#### [ACTIVITY]
Look through the material below and copy every line containing the word "Snowflake".

#### [DATA RECORDS]
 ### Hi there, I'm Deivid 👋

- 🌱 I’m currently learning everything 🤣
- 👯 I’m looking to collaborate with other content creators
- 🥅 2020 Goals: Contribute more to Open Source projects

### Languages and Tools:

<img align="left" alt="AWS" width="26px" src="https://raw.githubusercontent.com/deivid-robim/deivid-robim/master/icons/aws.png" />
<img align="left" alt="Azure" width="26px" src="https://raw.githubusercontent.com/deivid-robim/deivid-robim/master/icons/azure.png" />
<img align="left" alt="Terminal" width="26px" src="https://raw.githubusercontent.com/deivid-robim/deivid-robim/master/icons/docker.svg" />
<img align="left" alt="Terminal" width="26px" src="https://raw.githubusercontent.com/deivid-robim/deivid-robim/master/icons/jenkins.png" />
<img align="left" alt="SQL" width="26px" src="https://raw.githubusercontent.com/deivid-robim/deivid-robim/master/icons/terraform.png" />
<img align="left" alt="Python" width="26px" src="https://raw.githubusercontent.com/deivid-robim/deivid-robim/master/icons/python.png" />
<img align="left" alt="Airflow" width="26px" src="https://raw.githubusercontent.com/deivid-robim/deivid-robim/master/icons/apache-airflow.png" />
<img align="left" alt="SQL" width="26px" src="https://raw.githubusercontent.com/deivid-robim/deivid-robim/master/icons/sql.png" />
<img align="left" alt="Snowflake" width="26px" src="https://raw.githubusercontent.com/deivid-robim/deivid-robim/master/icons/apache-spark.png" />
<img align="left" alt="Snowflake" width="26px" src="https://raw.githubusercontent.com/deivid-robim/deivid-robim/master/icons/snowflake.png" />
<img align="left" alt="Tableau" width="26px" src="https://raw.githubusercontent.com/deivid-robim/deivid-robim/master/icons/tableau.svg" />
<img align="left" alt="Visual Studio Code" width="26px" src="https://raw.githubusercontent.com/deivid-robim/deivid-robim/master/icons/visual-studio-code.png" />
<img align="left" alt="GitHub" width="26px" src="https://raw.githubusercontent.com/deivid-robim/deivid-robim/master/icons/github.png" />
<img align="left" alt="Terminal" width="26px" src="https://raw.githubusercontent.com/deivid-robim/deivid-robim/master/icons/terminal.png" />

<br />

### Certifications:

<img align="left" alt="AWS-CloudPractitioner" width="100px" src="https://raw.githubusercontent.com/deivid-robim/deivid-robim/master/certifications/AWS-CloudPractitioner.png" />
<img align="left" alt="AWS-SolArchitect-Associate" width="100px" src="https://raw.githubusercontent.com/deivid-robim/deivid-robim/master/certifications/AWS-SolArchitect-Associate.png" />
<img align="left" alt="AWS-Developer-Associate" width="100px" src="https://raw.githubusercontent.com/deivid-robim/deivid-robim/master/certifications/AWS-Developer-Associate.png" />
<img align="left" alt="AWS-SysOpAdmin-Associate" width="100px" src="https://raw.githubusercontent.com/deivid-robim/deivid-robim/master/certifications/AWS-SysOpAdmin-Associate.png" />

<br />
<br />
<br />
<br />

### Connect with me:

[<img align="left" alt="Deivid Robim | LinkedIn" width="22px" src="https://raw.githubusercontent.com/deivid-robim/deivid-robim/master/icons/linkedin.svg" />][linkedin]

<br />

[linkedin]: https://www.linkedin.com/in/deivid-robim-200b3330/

#### [SOLUTION]
<img align="left" alt="Snowflake" width="26px" src="https://raw.githubusercontent.com/deivid-robim/deivid-robim/master/icons/apache-spark.png" />
<img align="left" alt="Snowflake" width="26px" src="https://raw.githubusercontent.com/deivid-robim/deivid-robim/master/icons/snowflake.png" />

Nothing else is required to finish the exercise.